* **Your instructions**:
Which lines of the data below contain "only"? Please show them all.

[Saved data entries]
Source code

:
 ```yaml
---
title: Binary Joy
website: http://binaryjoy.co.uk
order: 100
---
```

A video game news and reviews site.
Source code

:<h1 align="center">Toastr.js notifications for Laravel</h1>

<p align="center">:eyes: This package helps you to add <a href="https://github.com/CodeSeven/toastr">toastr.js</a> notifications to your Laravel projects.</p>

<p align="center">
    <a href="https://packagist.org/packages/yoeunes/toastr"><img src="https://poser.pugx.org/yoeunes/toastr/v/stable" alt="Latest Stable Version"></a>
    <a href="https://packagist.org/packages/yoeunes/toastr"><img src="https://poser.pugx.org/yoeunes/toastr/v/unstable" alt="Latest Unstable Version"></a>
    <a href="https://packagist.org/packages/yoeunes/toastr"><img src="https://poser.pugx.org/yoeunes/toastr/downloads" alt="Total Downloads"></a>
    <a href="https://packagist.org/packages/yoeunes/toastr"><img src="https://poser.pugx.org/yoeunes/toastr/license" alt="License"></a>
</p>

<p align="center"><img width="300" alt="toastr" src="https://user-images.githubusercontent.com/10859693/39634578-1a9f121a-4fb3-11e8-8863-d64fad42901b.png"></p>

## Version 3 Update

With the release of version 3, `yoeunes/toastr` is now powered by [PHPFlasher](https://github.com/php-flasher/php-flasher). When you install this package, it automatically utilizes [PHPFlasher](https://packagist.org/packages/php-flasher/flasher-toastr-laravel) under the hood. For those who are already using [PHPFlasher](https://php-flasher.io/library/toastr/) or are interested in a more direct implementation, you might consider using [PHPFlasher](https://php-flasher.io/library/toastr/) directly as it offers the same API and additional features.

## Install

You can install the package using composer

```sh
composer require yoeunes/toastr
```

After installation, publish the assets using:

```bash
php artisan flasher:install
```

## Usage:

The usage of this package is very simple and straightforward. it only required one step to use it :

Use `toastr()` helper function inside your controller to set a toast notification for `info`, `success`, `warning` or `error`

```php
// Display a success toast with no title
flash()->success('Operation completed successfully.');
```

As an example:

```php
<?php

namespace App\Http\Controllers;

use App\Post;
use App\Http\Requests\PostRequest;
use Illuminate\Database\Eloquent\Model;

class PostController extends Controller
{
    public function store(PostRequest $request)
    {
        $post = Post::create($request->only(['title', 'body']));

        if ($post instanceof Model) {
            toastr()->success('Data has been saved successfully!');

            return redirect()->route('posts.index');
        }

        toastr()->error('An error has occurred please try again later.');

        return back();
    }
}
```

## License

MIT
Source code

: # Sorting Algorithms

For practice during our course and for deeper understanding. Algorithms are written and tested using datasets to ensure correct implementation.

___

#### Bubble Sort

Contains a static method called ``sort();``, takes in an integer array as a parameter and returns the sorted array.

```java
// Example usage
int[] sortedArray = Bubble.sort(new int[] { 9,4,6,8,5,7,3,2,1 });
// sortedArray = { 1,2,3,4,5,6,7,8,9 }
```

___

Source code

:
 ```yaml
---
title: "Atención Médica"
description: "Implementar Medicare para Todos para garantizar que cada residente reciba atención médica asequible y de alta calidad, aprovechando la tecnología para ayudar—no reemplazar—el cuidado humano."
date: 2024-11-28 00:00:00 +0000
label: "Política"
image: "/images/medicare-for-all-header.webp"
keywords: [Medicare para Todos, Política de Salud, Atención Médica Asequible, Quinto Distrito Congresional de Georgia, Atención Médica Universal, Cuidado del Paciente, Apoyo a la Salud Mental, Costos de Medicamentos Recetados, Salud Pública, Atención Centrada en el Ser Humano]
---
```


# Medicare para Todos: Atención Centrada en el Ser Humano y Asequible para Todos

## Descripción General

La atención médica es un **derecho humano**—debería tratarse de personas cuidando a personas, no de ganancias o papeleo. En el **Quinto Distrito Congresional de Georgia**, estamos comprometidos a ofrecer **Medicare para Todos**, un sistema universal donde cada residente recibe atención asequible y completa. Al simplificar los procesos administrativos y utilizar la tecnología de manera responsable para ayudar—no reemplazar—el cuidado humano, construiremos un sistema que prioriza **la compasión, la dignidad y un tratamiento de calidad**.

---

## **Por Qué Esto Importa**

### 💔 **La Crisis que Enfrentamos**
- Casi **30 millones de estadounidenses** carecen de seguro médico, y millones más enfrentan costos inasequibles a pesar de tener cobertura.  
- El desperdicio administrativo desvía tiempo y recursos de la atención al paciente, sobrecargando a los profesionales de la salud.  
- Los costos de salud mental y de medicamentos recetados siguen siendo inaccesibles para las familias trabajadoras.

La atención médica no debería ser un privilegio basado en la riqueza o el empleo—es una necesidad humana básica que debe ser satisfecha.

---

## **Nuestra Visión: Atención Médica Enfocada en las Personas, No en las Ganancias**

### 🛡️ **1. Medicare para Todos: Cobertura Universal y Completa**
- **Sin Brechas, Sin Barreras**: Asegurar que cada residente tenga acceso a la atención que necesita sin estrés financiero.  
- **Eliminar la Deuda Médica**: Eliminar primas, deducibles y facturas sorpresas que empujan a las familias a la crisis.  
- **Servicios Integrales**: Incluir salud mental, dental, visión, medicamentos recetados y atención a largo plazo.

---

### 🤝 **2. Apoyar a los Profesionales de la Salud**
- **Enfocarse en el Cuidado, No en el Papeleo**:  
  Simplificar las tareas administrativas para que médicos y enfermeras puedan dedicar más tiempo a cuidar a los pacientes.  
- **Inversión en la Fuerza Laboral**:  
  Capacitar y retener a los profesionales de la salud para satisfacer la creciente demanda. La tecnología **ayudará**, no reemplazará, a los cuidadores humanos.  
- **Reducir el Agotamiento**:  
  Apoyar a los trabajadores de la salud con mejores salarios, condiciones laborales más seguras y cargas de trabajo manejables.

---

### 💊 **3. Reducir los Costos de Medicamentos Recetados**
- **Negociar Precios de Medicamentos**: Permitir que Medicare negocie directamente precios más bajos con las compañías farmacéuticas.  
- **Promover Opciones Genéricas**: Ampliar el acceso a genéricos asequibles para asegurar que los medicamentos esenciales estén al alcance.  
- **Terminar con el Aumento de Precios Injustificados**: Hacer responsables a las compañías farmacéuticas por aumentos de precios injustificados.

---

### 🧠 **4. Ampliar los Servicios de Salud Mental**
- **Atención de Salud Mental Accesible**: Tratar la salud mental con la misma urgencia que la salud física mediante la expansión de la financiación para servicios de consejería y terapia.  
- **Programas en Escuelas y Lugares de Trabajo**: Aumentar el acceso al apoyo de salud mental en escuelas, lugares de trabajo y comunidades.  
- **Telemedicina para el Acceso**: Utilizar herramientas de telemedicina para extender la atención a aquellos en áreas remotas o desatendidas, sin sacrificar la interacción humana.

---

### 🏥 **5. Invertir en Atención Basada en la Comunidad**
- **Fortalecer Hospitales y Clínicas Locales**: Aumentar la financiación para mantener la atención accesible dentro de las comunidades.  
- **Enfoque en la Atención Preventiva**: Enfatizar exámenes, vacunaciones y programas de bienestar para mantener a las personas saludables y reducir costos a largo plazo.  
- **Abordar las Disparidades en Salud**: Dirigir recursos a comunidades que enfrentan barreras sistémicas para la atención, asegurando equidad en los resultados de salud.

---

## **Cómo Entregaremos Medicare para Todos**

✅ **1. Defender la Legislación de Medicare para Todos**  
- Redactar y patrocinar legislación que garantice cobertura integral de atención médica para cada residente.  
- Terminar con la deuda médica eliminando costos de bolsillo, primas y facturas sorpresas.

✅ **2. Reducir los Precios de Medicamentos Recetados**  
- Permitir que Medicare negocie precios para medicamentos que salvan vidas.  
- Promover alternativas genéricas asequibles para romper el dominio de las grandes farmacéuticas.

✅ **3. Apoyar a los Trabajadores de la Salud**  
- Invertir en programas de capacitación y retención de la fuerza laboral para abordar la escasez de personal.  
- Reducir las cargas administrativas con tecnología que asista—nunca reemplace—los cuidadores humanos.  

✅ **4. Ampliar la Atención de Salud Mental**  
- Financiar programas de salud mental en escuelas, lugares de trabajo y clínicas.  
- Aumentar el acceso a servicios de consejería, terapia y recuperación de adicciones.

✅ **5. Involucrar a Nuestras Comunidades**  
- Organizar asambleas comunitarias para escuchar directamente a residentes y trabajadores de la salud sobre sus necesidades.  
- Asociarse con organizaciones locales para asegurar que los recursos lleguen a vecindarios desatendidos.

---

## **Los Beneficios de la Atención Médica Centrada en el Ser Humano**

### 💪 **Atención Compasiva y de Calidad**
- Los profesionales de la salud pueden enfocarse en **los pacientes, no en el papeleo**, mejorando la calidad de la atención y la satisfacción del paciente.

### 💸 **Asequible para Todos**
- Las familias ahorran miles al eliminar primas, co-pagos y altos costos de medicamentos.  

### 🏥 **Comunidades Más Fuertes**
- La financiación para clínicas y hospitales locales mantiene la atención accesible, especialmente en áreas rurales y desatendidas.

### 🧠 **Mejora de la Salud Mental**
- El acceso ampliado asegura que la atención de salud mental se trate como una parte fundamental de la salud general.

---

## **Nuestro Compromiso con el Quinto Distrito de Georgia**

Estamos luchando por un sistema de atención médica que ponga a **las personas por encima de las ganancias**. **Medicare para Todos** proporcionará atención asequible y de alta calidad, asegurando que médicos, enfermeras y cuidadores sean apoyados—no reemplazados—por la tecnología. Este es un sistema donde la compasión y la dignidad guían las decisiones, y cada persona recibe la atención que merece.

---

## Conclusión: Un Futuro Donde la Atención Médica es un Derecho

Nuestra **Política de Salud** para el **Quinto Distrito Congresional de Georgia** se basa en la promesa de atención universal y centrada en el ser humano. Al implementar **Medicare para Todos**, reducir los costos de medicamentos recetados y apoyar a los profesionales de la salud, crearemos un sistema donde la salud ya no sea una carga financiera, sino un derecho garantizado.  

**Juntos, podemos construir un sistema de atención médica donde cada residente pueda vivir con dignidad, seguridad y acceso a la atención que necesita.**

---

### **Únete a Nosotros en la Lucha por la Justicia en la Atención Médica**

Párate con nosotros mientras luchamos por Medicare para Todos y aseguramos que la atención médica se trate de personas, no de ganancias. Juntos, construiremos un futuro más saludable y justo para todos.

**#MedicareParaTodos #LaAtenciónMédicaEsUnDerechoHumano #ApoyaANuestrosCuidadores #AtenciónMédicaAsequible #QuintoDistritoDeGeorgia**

* **Worked solution**:
The usage of this package is very simple and straightforward. it only required one step to use it :
        $post = Post::create($request->only(['title', 'body']));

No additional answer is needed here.